Could you give the records below again exactly, without the pictures?

• Task inputs:
- - - - -

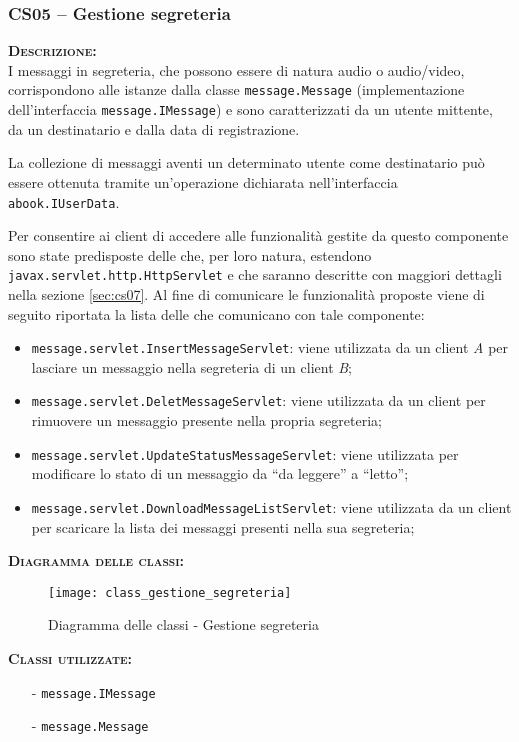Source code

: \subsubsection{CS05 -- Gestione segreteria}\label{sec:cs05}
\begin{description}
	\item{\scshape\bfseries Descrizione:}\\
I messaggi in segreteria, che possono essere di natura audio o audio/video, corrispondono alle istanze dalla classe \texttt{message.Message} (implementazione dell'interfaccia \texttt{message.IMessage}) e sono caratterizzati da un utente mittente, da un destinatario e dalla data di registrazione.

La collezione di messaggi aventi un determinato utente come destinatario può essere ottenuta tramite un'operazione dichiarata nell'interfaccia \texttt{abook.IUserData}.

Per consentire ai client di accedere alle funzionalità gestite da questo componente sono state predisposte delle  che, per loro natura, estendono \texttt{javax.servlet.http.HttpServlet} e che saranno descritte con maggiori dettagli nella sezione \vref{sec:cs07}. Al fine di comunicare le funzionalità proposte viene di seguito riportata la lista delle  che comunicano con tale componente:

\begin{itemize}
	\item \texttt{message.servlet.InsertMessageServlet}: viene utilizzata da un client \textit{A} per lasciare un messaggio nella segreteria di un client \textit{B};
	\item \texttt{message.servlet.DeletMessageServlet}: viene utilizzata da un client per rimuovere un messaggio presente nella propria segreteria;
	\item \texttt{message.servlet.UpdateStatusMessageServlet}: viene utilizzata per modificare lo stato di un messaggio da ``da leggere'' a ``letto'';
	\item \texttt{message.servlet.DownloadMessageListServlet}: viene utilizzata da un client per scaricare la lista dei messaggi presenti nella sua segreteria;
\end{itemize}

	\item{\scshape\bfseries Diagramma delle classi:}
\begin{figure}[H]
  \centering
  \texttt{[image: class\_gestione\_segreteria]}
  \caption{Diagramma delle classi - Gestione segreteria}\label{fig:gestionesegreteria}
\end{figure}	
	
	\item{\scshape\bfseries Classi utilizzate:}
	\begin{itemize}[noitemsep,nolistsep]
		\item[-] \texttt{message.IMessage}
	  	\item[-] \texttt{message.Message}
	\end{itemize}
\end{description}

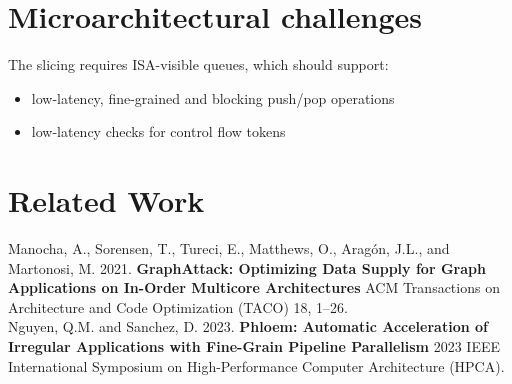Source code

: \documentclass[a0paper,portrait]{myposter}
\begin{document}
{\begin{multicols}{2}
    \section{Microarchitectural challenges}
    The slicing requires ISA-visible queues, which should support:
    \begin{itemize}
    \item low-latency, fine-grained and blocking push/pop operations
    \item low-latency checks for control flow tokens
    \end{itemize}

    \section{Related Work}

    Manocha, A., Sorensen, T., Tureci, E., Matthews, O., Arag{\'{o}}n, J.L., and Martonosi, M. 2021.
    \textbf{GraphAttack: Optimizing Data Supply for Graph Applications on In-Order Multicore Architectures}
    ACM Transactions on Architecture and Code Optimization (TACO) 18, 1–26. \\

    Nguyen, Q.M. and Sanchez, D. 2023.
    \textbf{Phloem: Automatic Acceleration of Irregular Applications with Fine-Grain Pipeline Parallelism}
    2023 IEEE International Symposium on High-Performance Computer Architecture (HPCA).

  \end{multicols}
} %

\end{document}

- - - - -

• Answer to the exercise:
Source code

: \subsubsection{CS05 -- Gestione segreteria}\label{sec:cs05}
\begin{description}
	\item{\scshape\bfseries Descrizione:}\\
I messaggi in segreteria, che possono essere di natura audio o audio/video, corrispondono alle istanze dalla classe \texttt{message.Message} (implementazione dell'interfaccia \texttt{message.IMessage}) e sono caratterizzati da un utente mittente, da un destinatario e dalla data di registrazione.

La collezione di messaggi aventi un determinato utente come destinatario può essere ottenuta tramite un'operazione dichiarata nell'interfaccia \texttt{abook.IUserData}.

Per consentire ai client di accedere alle funzionalità gestite da questo componente sono state predisposte delle  che, per loro natura, estendono \texttt{javax.servlet.http.HttpServlet} e che saranno descritte con maggiori dettagli nella sezione \vref{sec:cs07}. Al fine di comunicare le funzionalità proposte viene di seguito riportata la lista delle  che comunicano con tale componente:

\begin{itemize}
	\item \texttt{message.servlet.InsertMessageServlet}: viene utilizzata da un client \textit{A} per lasciare un messaggio nella segreteria di un client \textit{B};
	\item \texttt{message.servlet.DeletMessageServlet}: viene utilizzata da un client per rimuovere un messaggio presente nella propria segreteria;
	\item \texttt{message.servlet.UpdateStatusMessageServlet}: viene utilizzata per modificare lo stato di un messaggio da ``da leggere'' a ``letto'';
	\item \texttt{message.servlet.DownloadMessageListServlet}: viene utilizzata da un client per scaricare la lista dei messaggi presenti nella sua segreteria;
\end{itemize}

	\item{\scshape\bfseries Diagramma delle classi:}
\begin{figure}[H]
  \centering
  \texttt{[image: class\_gestione\_segreteria]}
  \caption{Diagramma delle classi - Gestione segreteria}\label{fig:gestionesegreteria}
\end{figure}	
	
	\item{\scshape\bfseries Classi utilizzate:}
	\begin{itemize}[noitemsep,nolistsep]
		\item[-] \texttt{message.IMessage}
	  	\item[-] \texttt{message.Message}
	\end{itemize}
\end{description}

Source code

: \documentclass[a0paper,portrait]{myposter}
\begin{document}
{\begin{multicols}{2}
    \section{Microarchitectural challenges}
    The slicing requires ISA-visible queues, which should support:
    \begin{itemize}
    \item low-latency, fine-grained and blocking push/pop operations
    \item low-latency checks for control flow tokens
    \end{itemize}

    \section{Related Work}

    Manocha, A., Sorensen, T., Tureci, E., Matthews, O., Arag{\'{o}}n, J.L., and Martonosi, M. 2021.
    \textbf{GraphAttack: Optimizing Data Supply for Graph Applications on In-Order Multicore Architectures}
    ACM Transactions on Architecture and Code Optimization (TACO) 18, 1–26. \\

    Nguyen, Q.M. and Sanchez, D. 2023.
    \textbf{Phloem: Automatic Acceleration of Irregular Applications with Fine-Grain Pipeline Parallelism}
    2023 IEEE International Symposium on High-Performance Computer Architecture (HPCA).

  \end{multicols}
} %

\end{document}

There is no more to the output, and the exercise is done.